Claude Beausoleil plonge ses mains dans le passé avec Alma, histoire de dire l’enfance, la solitude, la famille et la découverte de soi. Devoir de mémoire.

Avec plus d’une soixantaine de recueils poétiques (!), des essais, des anthologies et deux romans à son actif, on peut affirmer sans grand risque que Claude Beausoleil souffre d’un cas avancé de boulimie créatrice. Aussi membre de l’Académie Mallarmé, il s’avère l’un des plus convaincants défenseurs de la littérature et de la poésie québécoises, ici comme ailleurs. L’année dernière, il publiait sa seconde oeuvre de fiction, Architecte des sentiments, roman obsédant et fort bien accueilli par la critique, nous entraînant dans l’expérience toute en dédales d’un traducteur dont la vie bascule par à-coups dans la fiction lorsque surgissent dans son quotidien des signes étranges renvoyant directement à celui qu’il est en train de traduire: le poète, philosophe et architecte Netzahualcóyotl (1402-1472), figure charnière de l’Ancien Mexique. Après un ouvrage de cet ordre, lové autour d’une passion de l’histoire et de la langue, foré d’ellipses touffues et de soupiraux narratifs complexes, rien n’annonçait le détour intimiste, autofictionnel, qu’opère l’auteur avec Alma, un récit composé de chapitres très brefs, comme autant de pièces détachées, fragments d’un discours amoureux, épuré à l’extrême, retraçant la genèse d’une vie qui débuta un 16 novembre 1948, dans le "Saint-Henri-des-Tanneries", au Rita Snack-Bar…

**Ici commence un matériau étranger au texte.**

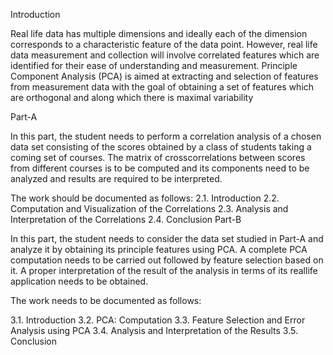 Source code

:  
Introduction 
 
Real life data has multiple dimensions and ideally each of the dimension corresponds to a characteristic feature of the data point. However, real life data measurement and collection will involve correlated features which are identified for their ease of understanding and measurement. Principle Component Analysis (PCA) is aimed at extracting and selection of features from measurement data with the goal of obtaining a set of features which are orthogonal and along which there is maximal variability

Part-A 
 
In this part, the student needs to perform a correlation analysis of a chosen data set consisting of the scores obtained by a class of students taking a coming set of courses. The matrix of crosscorrelations between scores from different courses is to be computed and its components need to be analyzed and results are required to be interpreted. 
 
 
The work should be documented as follows: 
2.1. Introduction 
2.2. Computation and Visualization of the Correlations 
2.3. Analysis and Interpretation of the Correlations 
2.4. Conclusion 
Part-B 
 
In this part, the student needs to consider the data set studied in Part-A and analyze it by obtaining its principle features using PCA. A complete PCA computation needs to be carried out followed by feature selection based on it. A proper interpretation of the result of the analysis in terms of its reallife application needs to be obtained.  
 
The work needs to be documented as follows: 
 
3.1. Introduction 
3.2. PCA: Computation 
3.3. Feature Selection and Error Analysis using PCA 
3.4. Analysis and Interpretation of the Results 
3.5. Conclusion 


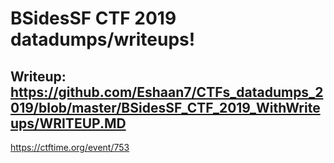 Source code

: # BSidesSF CTF 2019 datadumps/writeups!

## Writeup: https://github.com/Eshaan7/CTFs_datadumps_2019/blob/master/BSidesSF_CTF_2019_WithWriteups/WRITEUP.MD
https://ctftime.org/event/753

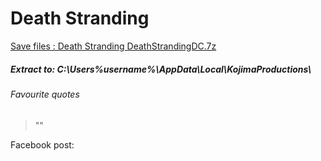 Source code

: # Death Stranding 
[Save files : Death Stranding DeathStrandingDC.7z](DeathStrandingDC.7z?raw=true)
<br/>
##### Extract to: C:\Users\%username%\AppData\Local\KojimaProductions\

###### Favourite quotes
> ""

Facebook post:  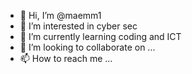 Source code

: - 👋 Hi, I’m @maemm1
- 👀 I’m interested in cyber sec
- 🌱 I’m currently learning coding and ICT
- 💞️ I’m looking to collaborate on ...
- 📫 How to reach me ...

<!---
maemm1/maemm1 is a ✨ special ✨ repository because its `README.md` (this file) appears on your GitHub profile.
You can click the Preview link to take a look at your changes.
--->
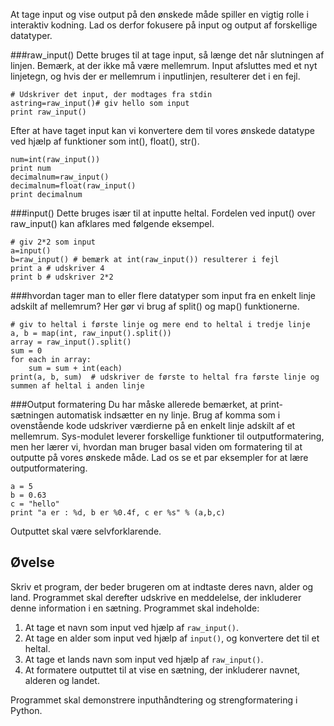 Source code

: At tage input og vise output på den ønskede måde spiller en vigtig rolle i interaktiv kodning. Lad os derfor fokusere på input og output af forskellige datatyper.

###raw_input()
Dette bruges til at tage input, så længe det når slutningen af linjen. Bemærk, at der ikke må være mellemrum. Input afsluttes med et nyt linjetegn, og hvis der er mellemrum i inputlinjen, resulterer det i en fejl.

    # Udskriver det input, der modtages fra stdin
    astring=raw_input()# giv hello som input
    print raw_input()

Efter at have taget input kan vi konvertere dem til vores ønskede datatype ved hjælp af funktioner som int(), float(), str().

    num=int(raw_input())
    print num
    decimalnum=raw_input()
    decimalnum=float(raw_input()
    print decimalnum

###input()
Dette bruges især til at inputte heltal. Fordelen ved input() over raw_input() kan afklares med følgende eksempel.

    # giv 2*2 som input
    a=input()
    b=raw_input() # bemærk at int(raw_input()) resulterer i fejl
    print a # udskriver 4
    print b # udskriver 2*2

###hvordan tager man to eller flere datatyper som input fra en enkelt linje adskilt af mellemrum?
Her gør vi brug af split() og map() funktionerne.

    # giv to heltal i første linje og mere end to heltal i tredje linje
    a, b = map(int, raw_input().split())
    array = raw_input().split()
    sum = 0
    for each in array:
        sum = sum + int(each)
    print(a, b, sum)  # udskriver de første to heltal fra første linje og summen af heltal i anden linje

###Output formatering
Du har måske allerede bemærket, at print-sætningen automatisk indsætter en ny linje. Brug af komma som i ovenstående kode udskriver værdierne på en enkelt linje adskilt af et mellemrum. Sys-modulet leverer forskellige funktioner til outputformatering, men her lærer vi, hvordan man bruger basal viden om formatering til at outputte på vores ønskede måde. Lad os se et par eksempler for at lære outputformatering.

    a = 5
    b = 0.63
    c = "hello"
    print "a er : %d, b er %0.4f, c er %s" % (a,b,c)

Outputtet skal være selvforklarende.

Øvelse
--------

Skriv et program, der beder brugeren om at indtaste deres navn, alder og land. Programmet skal derefter udskrive en meddelelse, der inkluderer denne information i en sætning. Programmet skal indeholde:

1. At tage et navn som input ved hjælp af `raw_input()`.
2. At tage en alder som input ved hjælp af `input()`, og konvertere det til et heltal.
3. At tage et lands navn som input ved hjælp af `raw_input()`.
4. At formatere outputtet til at vise en sætning, der inkluderer navnet, alderen og landet.

Programmet skal demonstrere inputhåndtering og strengformatering i Python. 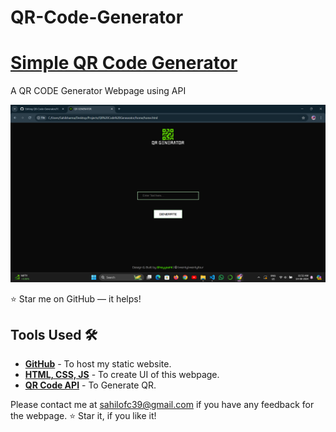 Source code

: # QR-Code-Generator
# <a href="https://heyysahil.github.io/Social-App" target="_blank">Simple QR Code Generator</a>
<p align="justify">A QR CODE Generator Webpage using API</p>


 
![Screenshot of Website](https://github.com/heyysahil/QR-Code-Generator/blob/main/Screenshot%20(116).png)

:star: Star me on GitHub — it helps!

## Tools Used 🛠️
* [<b>GitHub</b>](https://github.com/) - To host my static website.
* [<b>HTML, CSS, JS</b>](https://www.w3schools.com/css/default.asp) - To create UI of this webpage.
* [<b>QR Code API</b>](https://goqr.me/api/) - To Generate QR.

Please contact me at sahilofc39@gmail.com if you have any feedback for the webpage. :star: Star it, if you like it!
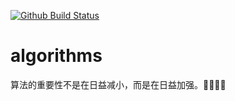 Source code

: 
[![Github Build Status](https://github.com/hi-mamba//algorithms/workflows/maven/badge.svg?branch=master)](https://github.com/hi-mamba/algorithms/actions?query=workflow%3Amaven+branch%3Amaster)

# algorithms


算法的重要性不是在日益减小，而是在日益加强。👨‍💻‍🤖🤣
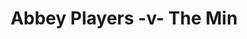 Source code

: ---
year: "2011"
serialNumber: "0401" 
game: "Abbey Players"
title: "Abbey Players -v- The Min"
gameLocation: ""
gameDate: ""
shortReport: ""
result: ""
resultType: ""
type: "game"
---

Né dans l’odeur de friture des patates frites, Beausoleil nous dresse un portrait composite d’une époque, d’un quartier et d’une enfance bénie par la présence d’Alma ("âme", en espagnol), la grand-mère, "memère" pour les intimes, venue au monde le même jour que son petit-fils. Scènes, tableaux, souvenirs croqués sur le vif, on circule en ligne brisée à travers cette existence rapiécée à la manière d’une courtepointe écrite. Et puisque la mémoire est un souk, un chaos de la plus belle espèce, c’est dans un refus de toute chronologie, et au présent, que nous sont servis ces vifs instantanés du temps passé.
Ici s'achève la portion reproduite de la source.